Nun überkommt mich während ich die Zutaten zusamensuche und die schönen frischen extra eingekauften Äpfel wasche, ein unwiderstehliches Verlangen originell zu sein. Diese Wirkung haben klassische Rezepte ganz oft auf mich. Ich kann es nicht ändern. Hilflos lege ich die Äpfel beiseite und fange an den Kürbis zu schälen. Der war zwar für was anderes gedacht aber unser Schicksal ist besiegelt. Wir werden eine Kürbis Tarte Tatin. Mit Thymian.

 

Zutaten:

Für dem Karamell-Kürbis

1 mittelgroßer geschmackvoller Kürbis z.B. Hokkaido

200 g Zucker

100 g Buttter

3 Zweige frischer Thymian

Ofen auf 200 Grad vorheizen. 

Den Kürbis schälen, entkernen und in fingerdicke Scheiben schneiden. Damit so dicht wie möglich den Boden einer gebutterten flachen Tarte-Backform (26 cm) belegen. Evtl. ein bisschen Schichten. In einer großen Pfanne den Zucker erhitzen und unter ständiger Aufsicht zum schmelzen bringen. Vorsicht Verdunkelungsgefahr! Wenn der Zucker dunkelbraun wird, stinkt er und schmeckt scheußlich angebrannt. Sobald der Zucker witesgehend geschmolzen und hellbraun ist die Butter einrühren und alles kurz zu einer hellbraunen Karamellmasse einkochen lassen. Rühren!

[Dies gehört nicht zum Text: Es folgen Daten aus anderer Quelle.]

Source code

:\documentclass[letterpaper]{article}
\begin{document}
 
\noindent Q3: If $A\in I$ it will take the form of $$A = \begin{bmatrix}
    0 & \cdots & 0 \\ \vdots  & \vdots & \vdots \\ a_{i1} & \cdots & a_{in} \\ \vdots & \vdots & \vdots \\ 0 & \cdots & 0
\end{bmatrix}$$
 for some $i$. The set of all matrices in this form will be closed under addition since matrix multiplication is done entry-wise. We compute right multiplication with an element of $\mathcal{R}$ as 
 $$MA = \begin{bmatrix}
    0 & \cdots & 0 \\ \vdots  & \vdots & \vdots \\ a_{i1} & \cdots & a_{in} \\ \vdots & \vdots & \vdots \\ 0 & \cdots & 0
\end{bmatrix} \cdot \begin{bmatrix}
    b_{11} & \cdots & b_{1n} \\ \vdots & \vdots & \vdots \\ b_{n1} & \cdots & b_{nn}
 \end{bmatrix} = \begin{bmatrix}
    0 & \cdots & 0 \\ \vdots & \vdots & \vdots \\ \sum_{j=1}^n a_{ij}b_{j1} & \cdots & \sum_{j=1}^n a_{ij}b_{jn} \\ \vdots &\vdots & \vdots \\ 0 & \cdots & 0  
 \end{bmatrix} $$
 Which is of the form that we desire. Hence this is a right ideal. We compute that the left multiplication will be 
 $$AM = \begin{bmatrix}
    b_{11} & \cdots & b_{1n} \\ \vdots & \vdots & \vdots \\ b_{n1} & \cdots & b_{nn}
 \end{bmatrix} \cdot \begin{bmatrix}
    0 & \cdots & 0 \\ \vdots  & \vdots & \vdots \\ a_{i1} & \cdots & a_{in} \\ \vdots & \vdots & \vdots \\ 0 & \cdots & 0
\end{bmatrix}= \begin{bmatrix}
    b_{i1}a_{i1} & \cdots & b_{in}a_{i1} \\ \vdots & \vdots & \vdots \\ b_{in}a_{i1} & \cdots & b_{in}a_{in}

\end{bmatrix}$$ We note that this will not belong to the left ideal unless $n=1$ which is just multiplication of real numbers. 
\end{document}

Den Karamell gleichmäßig über den Kürbis gießen. Über alles die Thymianblättchen zupfen. Die Form in den Ofen schieben und den Kürbis ca 30 min backen. Der Kürbis gibt seinen Saft in das Karamell ab und die Flüssigkeit blubbert vor sich hin und kocht ein. Zwischendurch mal checken, daß das Ganze nicht zu braun wird. Der Kürbis sollte nicht zerfallen. Nur ganz weich werden. Dann rausnehmen und abkühlen lassen.

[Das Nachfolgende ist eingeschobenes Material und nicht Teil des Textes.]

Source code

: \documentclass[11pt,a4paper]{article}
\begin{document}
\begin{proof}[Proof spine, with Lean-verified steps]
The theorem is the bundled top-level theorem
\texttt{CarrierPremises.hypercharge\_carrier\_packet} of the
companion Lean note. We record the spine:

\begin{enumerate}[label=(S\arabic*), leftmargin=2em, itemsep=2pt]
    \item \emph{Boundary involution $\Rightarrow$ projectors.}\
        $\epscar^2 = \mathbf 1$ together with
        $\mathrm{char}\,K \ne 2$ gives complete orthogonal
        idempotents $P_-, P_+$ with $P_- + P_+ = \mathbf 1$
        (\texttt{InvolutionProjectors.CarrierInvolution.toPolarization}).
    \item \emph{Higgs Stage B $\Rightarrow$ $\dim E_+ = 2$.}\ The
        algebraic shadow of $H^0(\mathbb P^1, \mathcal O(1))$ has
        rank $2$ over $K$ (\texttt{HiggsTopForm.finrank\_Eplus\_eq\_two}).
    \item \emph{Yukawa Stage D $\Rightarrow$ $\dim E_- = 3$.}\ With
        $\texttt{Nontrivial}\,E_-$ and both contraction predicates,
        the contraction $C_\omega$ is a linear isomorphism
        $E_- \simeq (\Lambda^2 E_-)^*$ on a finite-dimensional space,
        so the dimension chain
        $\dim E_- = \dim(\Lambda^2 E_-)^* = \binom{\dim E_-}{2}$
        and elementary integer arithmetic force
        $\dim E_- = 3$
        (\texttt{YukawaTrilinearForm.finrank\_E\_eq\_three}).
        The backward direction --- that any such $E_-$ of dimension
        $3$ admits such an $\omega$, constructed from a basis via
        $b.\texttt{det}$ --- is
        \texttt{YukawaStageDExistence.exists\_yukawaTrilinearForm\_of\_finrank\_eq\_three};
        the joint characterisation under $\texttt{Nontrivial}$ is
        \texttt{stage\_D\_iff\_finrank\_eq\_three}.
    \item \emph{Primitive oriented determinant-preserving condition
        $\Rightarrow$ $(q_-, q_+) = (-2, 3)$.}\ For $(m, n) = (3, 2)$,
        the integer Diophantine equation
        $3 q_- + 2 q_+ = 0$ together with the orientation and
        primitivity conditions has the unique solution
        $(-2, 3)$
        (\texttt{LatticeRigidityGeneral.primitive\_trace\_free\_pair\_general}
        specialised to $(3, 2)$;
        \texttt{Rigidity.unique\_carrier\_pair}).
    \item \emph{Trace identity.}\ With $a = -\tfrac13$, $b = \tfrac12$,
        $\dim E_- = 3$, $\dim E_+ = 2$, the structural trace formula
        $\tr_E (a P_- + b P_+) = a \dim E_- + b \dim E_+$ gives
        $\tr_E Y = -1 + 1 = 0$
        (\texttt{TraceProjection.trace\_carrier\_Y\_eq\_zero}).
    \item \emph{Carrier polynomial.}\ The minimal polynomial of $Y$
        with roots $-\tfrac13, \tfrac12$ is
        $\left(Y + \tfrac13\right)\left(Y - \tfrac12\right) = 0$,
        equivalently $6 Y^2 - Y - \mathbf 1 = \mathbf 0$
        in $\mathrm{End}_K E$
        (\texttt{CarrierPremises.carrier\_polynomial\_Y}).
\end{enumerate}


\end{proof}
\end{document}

In der Zwischenzeit den Teig zubereiten. Oder vorher schon, der Teig kann gut einen Tag im Kühlschrank lagern.

Zutaten für den Teig:

200 g Weizenmehl

100 g geriebene Mandeln

150 g kalte Butter

100 g Rohrohrzucker

1 Ei

2-3 Essl. kaltes Wasser

Mehl, Zucker und Mandeln in einer passend grosse Schüssel mischen. Die kalte Butter in kleine Stückchen schneiden und zum  Mehl geben. Die Butter sollte während der Verarbeitung so wenig wie möglich schmelzen, dann wird der Teig knuspriger. Ich hacke sie noch ein bisschen mit zwei Messern im Mehl klein und gebe dann das Ei dazu. Mit den Knethaken vom Handrührgerät bearbeitet wird der Teig erstmal krümelig. Dann kommt das kalte Wasser dazu und ich verknete alles mit den Händen schnell zu einer Kugel. Den Teig nicht lange kneten! Die Teigkugel kommt in Folie eingewickelt für eine halbe Stunde mindestens in den Kühlschrank.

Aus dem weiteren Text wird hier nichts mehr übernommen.